Activity :: Transcribe the entries that follow, word for word.

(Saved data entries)
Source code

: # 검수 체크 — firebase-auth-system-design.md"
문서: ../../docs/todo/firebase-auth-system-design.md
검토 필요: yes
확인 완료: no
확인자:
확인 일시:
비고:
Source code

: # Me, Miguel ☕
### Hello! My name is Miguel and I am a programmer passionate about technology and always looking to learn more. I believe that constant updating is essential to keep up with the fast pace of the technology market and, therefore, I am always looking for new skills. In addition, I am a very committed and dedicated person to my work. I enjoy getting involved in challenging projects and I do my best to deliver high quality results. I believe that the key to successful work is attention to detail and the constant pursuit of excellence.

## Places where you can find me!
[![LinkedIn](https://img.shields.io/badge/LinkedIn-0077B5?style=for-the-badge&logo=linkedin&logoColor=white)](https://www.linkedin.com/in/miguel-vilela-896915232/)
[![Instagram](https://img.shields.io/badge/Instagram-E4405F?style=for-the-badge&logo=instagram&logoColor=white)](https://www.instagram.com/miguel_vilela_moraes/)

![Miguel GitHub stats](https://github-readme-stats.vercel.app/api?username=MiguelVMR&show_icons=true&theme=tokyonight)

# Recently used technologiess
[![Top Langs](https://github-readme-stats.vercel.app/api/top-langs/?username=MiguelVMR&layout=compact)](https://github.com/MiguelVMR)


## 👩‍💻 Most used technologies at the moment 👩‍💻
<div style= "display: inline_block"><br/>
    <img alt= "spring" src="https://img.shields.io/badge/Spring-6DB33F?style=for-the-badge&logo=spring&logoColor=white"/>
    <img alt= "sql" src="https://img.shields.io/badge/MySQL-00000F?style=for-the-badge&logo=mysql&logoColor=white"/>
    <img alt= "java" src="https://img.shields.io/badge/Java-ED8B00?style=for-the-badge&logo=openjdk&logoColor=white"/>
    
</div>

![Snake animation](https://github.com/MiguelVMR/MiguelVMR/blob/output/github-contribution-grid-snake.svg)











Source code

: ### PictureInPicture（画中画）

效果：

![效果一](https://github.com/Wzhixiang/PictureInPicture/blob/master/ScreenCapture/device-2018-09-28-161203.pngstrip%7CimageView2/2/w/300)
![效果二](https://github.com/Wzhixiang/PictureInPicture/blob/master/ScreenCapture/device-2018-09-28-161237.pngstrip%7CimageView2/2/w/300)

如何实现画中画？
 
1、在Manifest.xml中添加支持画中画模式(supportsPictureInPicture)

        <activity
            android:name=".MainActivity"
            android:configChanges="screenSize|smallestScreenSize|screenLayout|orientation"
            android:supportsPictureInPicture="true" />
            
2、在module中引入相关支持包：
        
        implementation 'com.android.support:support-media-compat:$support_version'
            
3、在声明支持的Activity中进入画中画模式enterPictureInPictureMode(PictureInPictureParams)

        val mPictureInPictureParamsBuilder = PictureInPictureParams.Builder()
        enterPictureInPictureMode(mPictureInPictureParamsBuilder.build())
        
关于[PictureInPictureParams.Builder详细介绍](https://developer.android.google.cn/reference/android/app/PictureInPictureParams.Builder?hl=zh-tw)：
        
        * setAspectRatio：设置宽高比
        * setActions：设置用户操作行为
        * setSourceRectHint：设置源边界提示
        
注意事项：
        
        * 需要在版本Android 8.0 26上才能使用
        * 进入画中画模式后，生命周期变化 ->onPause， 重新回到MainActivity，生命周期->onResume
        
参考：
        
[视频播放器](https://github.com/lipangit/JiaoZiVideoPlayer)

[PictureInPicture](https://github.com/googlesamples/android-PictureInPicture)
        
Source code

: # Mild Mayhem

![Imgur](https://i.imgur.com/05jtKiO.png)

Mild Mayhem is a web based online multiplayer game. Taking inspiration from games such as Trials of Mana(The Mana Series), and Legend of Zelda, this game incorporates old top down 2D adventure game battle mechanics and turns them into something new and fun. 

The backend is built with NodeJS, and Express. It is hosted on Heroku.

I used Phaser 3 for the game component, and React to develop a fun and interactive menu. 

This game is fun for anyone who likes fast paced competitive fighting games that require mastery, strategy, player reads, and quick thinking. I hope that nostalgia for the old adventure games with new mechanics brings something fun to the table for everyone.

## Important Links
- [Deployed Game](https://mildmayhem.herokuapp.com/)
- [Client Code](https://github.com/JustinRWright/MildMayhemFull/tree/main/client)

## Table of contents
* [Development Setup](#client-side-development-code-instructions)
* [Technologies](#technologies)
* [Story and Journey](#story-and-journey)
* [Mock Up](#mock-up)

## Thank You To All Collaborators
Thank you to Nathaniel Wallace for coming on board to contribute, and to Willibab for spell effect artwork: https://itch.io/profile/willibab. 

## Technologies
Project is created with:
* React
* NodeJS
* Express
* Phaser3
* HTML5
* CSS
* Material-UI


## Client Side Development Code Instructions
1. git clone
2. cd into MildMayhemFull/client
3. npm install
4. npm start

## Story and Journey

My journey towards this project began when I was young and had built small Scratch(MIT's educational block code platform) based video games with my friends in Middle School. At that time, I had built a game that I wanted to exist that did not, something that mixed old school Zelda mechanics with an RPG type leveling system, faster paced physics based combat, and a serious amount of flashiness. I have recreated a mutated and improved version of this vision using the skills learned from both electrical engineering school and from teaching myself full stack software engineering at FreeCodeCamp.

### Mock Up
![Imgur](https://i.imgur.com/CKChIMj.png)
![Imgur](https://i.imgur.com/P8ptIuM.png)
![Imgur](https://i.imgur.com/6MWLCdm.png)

Completed task ::
Source code

: # 검수 체크 — firebase-auth-system-design.md"
문서: ../../docs/todo/firebase-auth-system-design.md
검토 필요: yes
확인 완료: no
확인자:
확인 일시:
비고:
Source code

: # Me, Miguel ☕
### Hello! My name is Miguel and I am a programmer passionate about technology and always looking to learn more. I believe that constant updating is essential to keep up with the fast pace of the technology market and, therefore, I am always looking for new skills. In addition, I am a very committed and dedicated person to my work. I enjoy getting involved in challenging projects and I do my best to deliver high quality results. I believe that the key to successful work is attention to detail and the constant pursuit of excellence.

## Places where you can find me!
[![LinkedIn](https://img.shields.io/badge/LinkedIn-0077B5?style=for-the-badge&logo=linkedin&logoColor=white)](https://www.linkedin.com/in/miguel-vilela-896915232/)
[![Instagram](https://img.shields.io/badge/Instagram-E4405F?style=for-the-badge&logo=instagram&logoColor=white)](https://www.instagram.com/miguel_vilela_moraes/)

![Miguel GitHub stats](https://github-readme-stats.vercel.app/api?username=MiguelVMR&show_icons=true&theme=tokyonight)

# Recently used technologiess
[![Top Langs](https://github-readme-stats.vercel.app/api/top-langs/?username=MiguelVMR&layout=compact)](https://github.com/MiguelVMR)


## 👩‍💻 Most used technologies at the moment 👩‍💻
<div style= "display: inline_block"><br/>
    <img alt= "spring" src="https://img.shields.io/badge/Spring-6DB33F?style=for-the-badge&logo=spring&logoColor=white"/>
    <img alt= "sql" src="https://img.shields.io/badge/MySQL-00000F?style=for-the-badge&logo=mysql&logoColor=white"/>
    <img alt= "java" src="https://img.shields.io/badge/Java-ED8B00?style=for-the-badge&logo=openjdk&logoColor=white"/>
    
</div>

![Snake animation](https://github.com/MiguelVMR/MiguelVMR/blob/output/github-contribution-grid-snake.svg)











Source code

: ### PictureInPicture（画中画）

效果：

![效果一](https://github.com/Wzhixiang/PictureInPicture/blob/master/ScreenCapture/device-2018-09-28-161203.pngstrip%7CimageView2/2/w/300)
![效果二](https://github.com/Wzhixiang/PictureInPicture/blob/master/ScreenCapture/device-2018-09-28-161237.pngstrip%7CimageView2/2/w/300)

如何实现画中画？
 
1、在Manifest.xml中添加支持画中画模式(supportsPictureInPicture)

        <activity
            android:name=".MainActivity"
            android:configChanges="screenSize|smallestScreenSize|screenLayout|orientation"
            android:supportsPictureInPicture="true" />
            
2、在module中引入相关支持包：
        
        implementation 'com.android.support:support-media-compat:$support_version'
            
3、在声明支持的Activity中进入画中画模式enterPictureInPictureMode(PictureInPictureParams)

        val mPictureInPictureParamsBuilder = PictureInPictureParams.Builder()
        enterPictureInPictureMode(mPictureInPictureParamsBuilder.build())
        
关于[PictureInPictureParams.Builder详细介绍](https://developer.android.google.cn/reference/android/app/PictureInPictureParams.Builder?hl=zh-tw)：
        
        * setAspectRatio：设置宽高比
        * setActions：设置用户操作行为
        * setSourceRectHint：设置源边界提示
        
注意事项：
        
        * 需要在版本Android 8.0 26上才能使用
        * 进入画中画模式后，生命周期变化 ->onPause， 重新回到MainActivity，生命周期->onResume
        
参考：
        
[视频播放器](https://github.com/lipangit/JiaoZiVideoPlayer)

[PictureInPicture](https://github.com/googlesamples/android-PictureInPicture)
        
Source code

: # Mild Mayhem

![Imgur](https://i.imgur.com/05jtKiO.png)

Mild Mayhem is a web based online multiplayer game. Taking inspiration from games such as Trials of Mana(The Mana Series), and Legend of Zelda, this game incorporates old top down 2D adventure game battle mechanics and turns them into something new and fun. 

The backend is built with NodeJS, and Express. It is hosted on Heroku.

I used Phaser 3 for the game component, and React to develop a fun and interactive menu. 

This game is fun for anyone who likes fast paced competitive fighting games that require mastery, strategy, player reads, and quick thinking. I hope that nostalgia for the old adventure games with new mechanics brings something fun to the table for everyone.

## Important Links
- [Deployed Game](https://mildmayhem.herokuapp.com/)
- [Client Code](https://github.com/JustinRWright/MildMayhemFull/tree/main/client)

## Table of contents
* [Development Setup](#client-side-development-code-instructions)
* [Technologies](#technologies)
* [Story and Journey](#story-and-journey)
* [Mock Up](#mock-up)

## Thank You To All Collaborators
Thank you to Nathaniel Wallace for coming on board to contribute, and to Willibab for spell effect artwork: https://itch.io/profile/willibab. 

## Technologies
Project is created with:
* React
* NodeJS
* Express
* Phaser3
* HTML5
* CSS
* Material-UI


## Client Side Development Code Instructions
1. git clone
2. cd into MildMayhemFull/client
3. npm install
4. npm start

## Story and Journey

My journey towards this project began when I was young and had built small Scratch(MIT's educational block code platform) based video games with my friends in Middle School. At that time, I had built a game that I wanted to exist that did not, something that mixed old school Zelda mechanics with an RPG type leveling system, faster paced physics based combat, and a serious amount of flashiness. I have recreated a mutated and improved version of this vision using the skills learned from both electrical engineering school and from teaching myself full stack software engineering at FreeCodeCamp.

### Mock Up
![Imgur](https://i.imgur.com/CKChIMj.png)
![Imgur](https://i.imgur.com/P8ptIuM.png)
![Imgur](https://i.imgur.com/6MWLCdm.png)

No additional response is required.